Nothing but a number should be given: how many lines of the records include "make"?

***

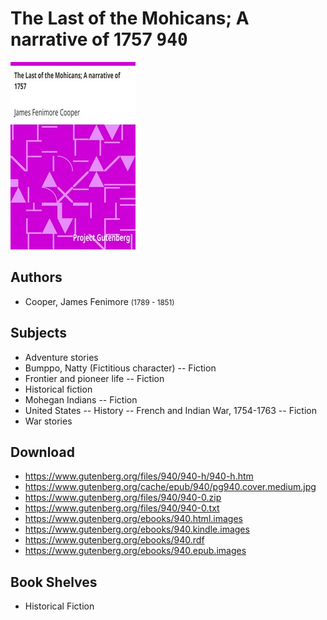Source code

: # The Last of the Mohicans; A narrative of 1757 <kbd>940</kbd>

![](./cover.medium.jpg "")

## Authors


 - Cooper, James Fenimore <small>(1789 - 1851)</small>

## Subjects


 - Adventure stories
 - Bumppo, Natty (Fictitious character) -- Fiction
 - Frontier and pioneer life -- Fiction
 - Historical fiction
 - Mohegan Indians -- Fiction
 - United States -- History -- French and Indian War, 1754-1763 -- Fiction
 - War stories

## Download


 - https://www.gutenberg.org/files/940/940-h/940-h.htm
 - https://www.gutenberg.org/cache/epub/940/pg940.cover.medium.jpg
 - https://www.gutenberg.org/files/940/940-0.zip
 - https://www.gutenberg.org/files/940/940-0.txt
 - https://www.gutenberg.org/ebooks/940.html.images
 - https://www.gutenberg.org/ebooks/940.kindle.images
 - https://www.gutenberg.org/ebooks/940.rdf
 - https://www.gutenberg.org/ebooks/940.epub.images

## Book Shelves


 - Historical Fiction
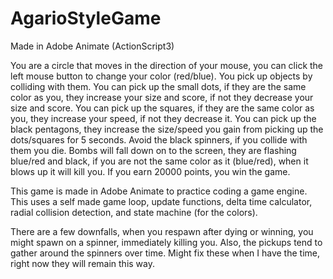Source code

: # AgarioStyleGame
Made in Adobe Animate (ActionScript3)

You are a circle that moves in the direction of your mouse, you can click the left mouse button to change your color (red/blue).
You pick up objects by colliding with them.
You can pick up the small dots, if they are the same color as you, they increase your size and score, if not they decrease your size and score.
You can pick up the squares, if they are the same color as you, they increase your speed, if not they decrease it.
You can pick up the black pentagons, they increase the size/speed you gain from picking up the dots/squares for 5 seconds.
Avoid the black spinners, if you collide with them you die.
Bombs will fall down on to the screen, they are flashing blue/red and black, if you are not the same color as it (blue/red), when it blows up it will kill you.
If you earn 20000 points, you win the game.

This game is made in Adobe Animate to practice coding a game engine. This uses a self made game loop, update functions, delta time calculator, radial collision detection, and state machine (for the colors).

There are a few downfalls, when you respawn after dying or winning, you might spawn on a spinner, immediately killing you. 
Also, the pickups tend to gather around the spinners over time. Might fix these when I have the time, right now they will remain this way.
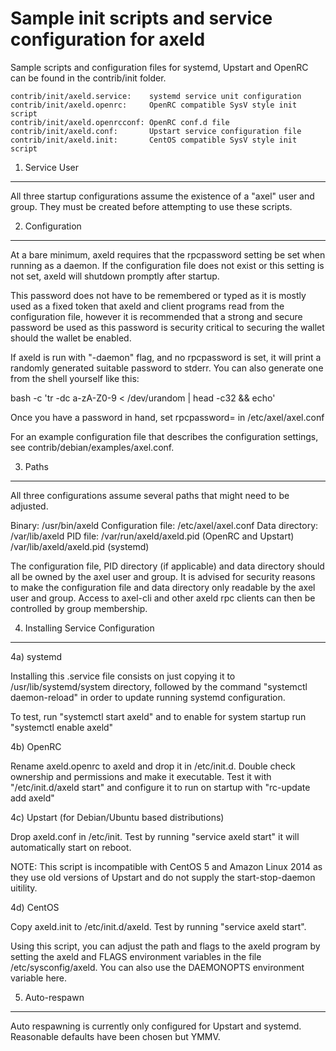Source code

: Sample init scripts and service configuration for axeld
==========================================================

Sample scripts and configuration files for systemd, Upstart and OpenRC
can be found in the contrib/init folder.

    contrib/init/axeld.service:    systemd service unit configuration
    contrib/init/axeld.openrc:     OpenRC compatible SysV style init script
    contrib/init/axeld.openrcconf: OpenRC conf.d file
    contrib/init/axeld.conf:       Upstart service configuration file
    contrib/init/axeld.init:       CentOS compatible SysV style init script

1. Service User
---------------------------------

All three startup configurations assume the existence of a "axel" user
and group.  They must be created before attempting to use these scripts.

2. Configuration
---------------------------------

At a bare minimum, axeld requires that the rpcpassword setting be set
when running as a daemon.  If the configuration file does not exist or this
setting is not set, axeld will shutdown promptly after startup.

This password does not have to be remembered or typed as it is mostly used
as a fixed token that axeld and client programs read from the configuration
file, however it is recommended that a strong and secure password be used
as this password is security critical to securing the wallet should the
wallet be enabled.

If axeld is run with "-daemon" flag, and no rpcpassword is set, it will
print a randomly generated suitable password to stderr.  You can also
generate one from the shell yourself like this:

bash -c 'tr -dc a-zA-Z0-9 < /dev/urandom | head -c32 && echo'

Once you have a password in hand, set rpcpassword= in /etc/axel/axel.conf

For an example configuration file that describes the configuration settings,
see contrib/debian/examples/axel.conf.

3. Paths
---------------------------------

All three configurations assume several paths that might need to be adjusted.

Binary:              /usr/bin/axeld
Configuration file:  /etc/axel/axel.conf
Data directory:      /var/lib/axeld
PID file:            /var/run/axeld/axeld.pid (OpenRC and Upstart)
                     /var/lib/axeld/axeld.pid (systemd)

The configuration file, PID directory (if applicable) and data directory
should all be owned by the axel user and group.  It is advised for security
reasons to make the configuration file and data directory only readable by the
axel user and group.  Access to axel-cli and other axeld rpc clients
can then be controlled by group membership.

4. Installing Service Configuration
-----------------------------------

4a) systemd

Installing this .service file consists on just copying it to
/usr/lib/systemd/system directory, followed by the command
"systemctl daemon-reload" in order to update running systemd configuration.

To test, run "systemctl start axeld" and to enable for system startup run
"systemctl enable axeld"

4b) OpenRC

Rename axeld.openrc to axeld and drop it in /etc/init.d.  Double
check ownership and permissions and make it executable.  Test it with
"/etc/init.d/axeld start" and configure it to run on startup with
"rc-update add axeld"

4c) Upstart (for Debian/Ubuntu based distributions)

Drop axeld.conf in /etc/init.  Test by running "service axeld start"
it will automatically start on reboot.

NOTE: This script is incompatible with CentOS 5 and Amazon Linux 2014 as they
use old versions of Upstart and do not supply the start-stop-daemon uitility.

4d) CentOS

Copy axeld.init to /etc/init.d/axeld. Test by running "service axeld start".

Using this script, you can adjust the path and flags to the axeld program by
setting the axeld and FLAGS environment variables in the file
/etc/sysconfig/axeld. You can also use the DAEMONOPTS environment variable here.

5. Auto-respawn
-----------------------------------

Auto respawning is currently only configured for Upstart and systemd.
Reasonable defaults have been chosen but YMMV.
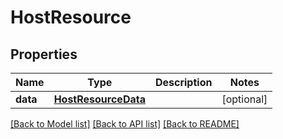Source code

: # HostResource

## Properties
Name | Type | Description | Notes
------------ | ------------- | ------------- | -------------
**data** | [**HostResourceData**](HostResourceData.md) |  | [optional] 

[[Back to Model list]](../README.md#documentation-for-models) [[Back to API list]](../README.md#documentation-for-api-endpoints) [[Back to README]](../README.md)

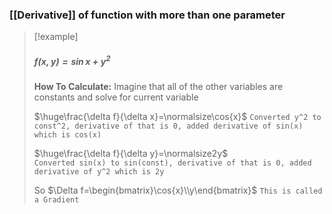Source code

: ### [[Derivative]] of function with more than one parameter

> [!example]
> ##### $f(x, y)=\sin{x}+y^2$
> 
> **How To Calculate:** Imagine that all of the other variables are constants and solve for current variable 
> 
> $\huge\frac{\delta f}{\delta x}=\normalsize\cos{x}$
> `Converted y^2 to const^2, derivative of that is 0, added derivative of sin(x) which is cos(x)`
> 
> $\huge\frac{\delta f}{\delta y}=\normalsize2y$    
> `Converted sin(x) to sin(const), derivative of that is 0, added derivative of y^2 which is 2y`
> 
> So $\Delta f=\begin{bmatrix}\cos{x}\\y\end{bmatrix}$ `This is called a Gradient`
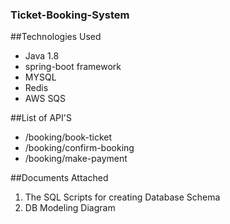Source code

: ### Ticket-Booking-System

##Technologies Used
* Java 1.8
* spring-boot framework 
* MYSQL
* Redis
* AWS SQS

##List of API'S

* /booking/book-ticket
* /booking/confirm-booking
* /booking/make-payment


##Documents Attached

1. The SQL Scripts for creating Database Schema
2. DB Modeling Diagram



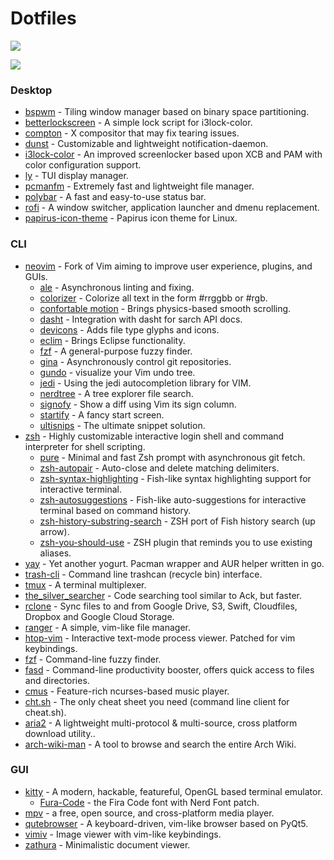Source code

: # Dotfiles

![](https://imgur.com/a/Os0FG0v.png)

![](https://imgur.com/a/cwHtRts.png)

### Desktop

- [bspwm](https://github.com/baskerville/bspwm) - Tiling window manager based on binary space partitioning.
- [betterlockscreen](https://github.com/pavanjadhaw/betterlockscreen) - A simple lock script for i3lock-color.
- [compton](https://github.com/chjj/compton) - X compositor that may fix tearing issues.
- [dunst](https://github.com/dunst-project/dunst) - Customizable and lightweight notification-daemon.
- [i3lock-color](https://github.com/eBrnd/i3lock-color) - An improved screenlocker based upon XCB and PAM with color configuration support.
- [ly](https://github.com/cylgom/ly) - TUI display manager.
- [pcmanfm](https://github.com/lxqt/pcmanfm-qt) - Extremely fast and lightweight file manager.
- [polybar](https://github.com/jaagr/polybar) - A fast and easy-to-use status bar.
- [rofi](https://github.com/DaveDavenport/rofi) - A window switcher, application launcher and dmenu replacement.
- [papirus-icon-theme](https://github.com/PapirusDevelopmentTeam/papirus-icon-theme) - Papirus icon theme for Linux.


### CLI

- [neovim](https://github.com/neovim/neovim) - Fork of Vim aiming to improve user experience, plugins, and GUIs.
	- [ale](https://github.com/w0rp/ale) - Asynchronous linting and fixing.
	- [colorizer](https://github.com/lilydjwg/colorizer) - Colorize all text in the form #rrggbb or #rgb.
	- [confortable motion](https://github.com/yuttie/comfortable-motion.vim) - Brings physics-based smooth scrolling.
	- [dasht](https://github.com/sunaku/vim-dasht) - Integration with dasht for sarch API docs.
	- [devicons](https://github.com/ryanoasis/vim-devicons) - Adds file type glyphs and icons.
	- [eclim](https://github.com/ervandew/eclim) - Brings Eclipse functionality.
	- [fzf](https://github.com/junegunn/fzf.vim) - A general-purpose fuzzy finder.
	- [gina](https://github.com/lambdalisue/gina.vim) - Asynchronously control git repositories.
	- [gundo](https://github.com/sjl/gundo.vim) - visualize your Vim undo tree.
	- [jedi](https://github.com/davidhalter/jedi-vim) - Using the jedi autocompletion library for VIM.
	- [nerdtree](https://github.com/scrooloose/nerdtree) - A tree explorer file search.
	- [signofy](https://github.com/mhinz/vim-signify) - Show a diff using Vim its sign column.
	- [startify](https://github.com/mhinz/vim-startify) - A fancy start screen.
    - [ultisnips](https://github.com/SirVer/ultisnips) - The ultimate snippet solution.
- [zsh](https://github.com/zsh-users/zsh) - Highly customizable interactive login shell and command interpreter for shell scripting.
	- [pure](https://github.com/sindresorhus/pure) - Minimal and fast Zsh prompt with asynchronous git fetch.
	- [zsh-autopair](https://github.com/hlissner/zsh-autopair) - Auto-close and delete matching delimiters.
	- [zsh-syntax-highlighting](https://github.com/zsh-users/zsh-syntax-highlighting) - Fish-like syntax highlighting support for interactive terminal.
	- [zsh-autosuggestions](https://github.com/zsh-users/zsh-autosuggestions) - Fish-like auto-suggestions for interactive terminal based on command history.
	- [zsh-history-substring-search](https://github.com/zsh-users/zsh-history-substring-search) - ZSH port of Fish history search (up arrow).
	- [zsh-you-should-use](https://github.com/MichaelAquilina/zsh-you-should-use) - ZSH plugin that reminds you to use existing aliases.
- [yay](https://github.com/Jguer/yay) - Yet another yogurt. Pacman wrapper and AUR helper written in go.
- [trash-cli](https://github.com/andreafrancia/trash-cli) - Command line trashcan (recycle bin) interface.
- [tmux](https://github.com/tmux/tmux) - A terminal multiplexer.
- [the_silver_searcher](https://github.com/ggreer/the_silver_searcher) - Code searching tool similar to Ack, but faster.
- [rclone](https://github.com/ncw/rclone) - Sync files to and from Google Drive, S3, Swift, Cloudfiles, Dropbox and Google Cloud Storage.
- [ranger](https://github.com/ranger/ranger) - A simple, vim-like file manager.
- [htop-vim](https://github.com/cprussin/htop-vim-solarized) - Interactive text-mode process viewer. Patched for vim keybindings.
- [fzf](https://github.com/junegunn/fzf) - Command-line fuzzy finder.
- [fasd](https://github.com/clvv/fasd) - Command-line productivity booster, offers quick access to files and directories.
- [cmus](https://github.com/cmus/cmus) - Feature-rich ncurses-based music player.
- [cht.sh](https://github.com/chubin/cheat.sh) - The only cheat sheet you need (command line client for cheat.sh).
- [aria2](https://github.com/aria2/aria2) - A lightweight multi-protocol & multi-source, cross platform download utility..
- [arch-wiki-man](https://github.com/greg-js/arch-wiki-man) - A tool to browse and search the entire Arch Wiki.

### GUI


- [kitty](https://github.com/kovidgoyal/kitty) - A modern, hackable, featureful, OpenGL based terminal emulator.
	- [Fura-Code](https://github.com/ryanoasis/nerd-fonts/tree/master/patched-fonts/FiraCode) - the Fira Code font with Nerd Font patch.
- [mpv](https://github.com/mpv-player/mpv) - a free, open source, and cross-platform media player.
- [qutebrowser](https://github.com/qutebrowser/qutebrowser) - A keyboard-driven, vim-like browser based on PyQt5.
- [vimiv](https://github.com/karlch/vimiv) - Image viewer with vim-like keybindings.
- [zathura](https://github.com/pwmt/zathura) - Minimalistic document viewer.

***

* **PROBLEM SOLUTION**
3